The etymology of tradition is from the Latin:   “ to give across.”  The beliefs, customs, and  practices  given across or handed down from one generation to the next becomes an anchor in our lives when everything else seems to be in a constant state of change.

During this week following the passing of Queen Elizabeth, the power of tradition becomes clear.  While for some, the pageantry may seem antiquated and even irrelevant, for many it is a comfort and a rare experience of groundedness, endurance, and  the things that remain with the passing of time.

One of the traditions of the British is the paying of respect.  Five miles of people stood in line for hours to walk by the coffin of the late Queen to say a proper goodbye.  In her life, the Queen followed predictable customs and upheld  values of  faith, family, civility, following rules, staying the course, giving and expecting respect. 
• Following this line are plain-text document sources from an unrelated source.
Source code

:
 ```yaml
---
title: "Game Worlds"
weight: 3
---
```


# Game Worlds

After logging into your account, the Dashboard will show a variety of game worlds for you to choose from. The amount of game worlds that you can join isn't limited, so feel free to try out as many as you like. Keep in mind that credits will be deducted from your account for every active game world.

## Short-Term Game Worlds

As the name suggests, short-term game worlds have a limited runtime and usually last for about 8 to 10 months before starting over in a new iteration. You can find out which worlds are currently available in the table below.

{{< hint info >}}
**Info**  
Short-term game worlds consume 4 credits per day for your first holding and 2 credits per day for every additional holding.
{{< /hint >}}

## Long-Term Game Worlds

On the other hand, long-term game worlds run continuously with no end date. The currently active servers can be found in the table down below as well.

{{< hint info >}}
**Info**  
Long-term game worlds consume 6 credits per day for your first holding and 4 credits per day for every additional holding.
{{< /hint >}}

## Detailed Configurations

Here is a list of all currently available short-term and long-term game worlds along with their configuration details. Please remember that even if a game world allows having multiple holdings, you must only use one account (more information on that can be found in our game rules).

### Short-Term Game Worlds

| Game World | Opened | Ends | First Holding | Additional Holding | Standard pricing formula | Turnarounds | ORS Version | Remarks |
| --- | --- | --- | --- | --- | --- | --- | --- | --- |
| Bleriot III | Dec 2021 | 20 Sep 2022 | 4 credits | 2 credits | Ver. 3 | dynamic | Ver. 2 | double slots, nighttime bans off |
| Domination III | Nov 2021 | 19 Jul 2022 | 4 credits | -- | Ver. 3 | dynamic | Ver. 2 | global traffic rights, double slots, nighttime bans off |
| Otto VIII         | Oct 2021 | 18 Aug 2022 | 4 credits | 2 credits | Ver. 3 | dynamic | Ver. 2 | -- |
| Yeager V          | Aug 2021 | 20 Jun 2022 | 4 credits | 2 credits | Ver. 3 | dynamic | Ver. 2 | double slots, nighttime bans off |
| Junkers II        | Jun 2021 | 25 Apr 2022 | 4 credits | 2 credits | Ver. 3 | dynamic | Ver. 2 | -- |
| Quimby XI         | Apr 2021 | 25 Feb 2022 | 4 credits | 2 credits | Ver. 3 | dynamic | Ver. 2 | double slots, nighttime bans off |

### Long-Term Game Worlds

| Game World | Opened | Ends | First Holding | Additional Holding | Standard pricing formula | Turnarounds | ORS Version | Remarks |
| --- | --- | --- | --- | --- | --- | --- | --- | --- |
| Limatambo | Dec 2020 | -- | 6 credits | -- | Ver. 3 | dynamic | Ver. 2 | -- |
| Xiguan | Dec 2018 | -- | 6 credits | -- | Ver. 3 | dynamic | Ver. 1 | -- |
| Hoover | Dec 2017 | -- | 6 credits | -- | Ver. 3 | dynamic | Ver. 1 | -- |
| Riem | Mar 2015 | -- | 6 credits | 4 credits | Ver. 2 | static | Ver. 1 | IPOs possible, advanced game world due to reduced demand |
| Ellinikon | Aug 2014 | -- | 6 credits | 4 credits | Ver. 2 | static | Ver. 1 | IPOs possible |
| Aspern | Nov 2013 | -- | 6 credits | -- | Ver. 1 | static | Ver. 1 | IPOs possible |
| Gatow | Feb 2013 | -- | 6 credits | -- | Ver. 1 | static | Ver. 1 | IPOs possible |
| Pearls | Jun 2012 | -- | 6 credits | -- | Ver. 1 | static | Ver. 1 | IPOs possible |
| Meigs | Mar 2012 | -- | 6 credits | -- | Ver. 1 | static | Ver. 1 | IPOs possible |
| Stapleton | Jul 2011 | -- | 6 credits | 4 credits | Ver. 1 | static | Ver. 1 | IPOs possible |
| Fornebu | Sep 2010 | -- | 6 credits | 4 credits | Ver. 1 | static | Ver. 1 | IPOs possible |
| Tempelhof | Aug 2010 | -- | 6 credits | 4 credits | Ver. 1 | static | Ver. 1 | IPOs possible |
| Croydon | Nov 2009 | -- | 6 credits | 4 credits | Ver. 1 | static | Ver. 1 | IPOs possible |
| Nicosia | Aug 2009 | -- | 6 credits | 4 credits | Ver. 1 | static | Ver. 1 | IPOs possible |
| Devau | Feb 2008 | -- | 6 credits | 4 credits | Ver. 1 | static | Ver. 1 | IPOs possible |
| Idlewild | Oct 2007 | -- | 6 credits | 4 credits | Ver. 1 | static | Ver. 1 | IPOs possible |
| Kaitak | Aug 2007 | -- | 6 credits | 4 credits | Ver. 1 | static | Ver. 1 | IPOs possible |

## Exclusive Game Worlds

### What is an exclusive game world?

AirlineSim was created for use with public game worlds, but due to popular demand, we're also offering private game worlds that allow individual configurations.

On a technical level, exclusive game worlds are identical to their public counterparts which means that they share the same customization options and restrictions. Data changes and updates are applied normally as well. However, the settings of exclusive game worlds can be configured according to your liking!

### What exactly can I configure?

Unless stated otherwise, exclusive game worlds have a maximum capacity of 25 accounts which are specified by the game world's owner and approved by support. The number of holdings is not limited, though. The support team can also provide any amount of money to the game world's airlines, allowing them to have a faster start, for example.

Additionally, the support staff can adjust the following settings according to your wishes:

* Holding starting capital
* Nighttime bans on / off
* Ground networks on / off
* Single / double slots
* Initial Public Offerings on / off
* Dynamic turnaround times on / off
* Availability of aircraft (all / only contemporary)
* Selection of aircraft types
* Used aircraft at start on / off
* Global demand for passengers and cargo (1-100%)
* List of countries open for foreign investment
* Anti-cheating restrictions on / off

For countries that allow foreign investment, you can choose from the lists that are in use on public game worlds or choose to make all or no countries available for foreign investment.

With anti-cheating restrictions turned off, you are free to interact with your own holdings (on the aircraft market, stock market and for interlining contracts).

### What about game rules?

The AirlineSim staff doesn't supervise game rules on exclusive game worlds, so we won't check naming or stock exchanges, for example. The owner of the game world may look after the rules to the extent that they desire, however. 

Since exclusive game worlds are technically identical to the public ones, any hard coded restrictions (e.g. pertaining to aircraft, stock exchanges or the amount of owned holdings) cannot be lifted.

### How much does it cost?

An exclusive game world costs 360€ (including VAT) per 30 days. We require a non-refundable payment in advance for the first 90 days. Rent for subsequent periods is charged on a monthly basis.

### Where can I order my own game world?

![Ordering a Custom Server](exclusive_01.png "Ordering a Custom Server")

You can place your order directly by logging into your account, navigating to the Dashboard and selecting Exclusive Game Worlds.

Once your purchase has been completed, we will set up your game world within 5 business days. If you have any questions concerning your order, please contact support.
 These are not flashy concepts but served the country well during all kinds of troubles. One of the things I have admired most about the Queen is her behavior during World War II.  Her family stayed in London during the blitz and did not run away; she not only talked about defending her country but she became a mechanic for military vehicles.  Wearing a crown is one thing; backing up power with practical and predictable duty is another.

Duty, service, respect, family, moderation.  Her sensible shoes will be hard to fill.  They remind us that what is most worth passing on may not be be glamorous, but it is the stuff that endures and helps us to “stay calm and carry on.”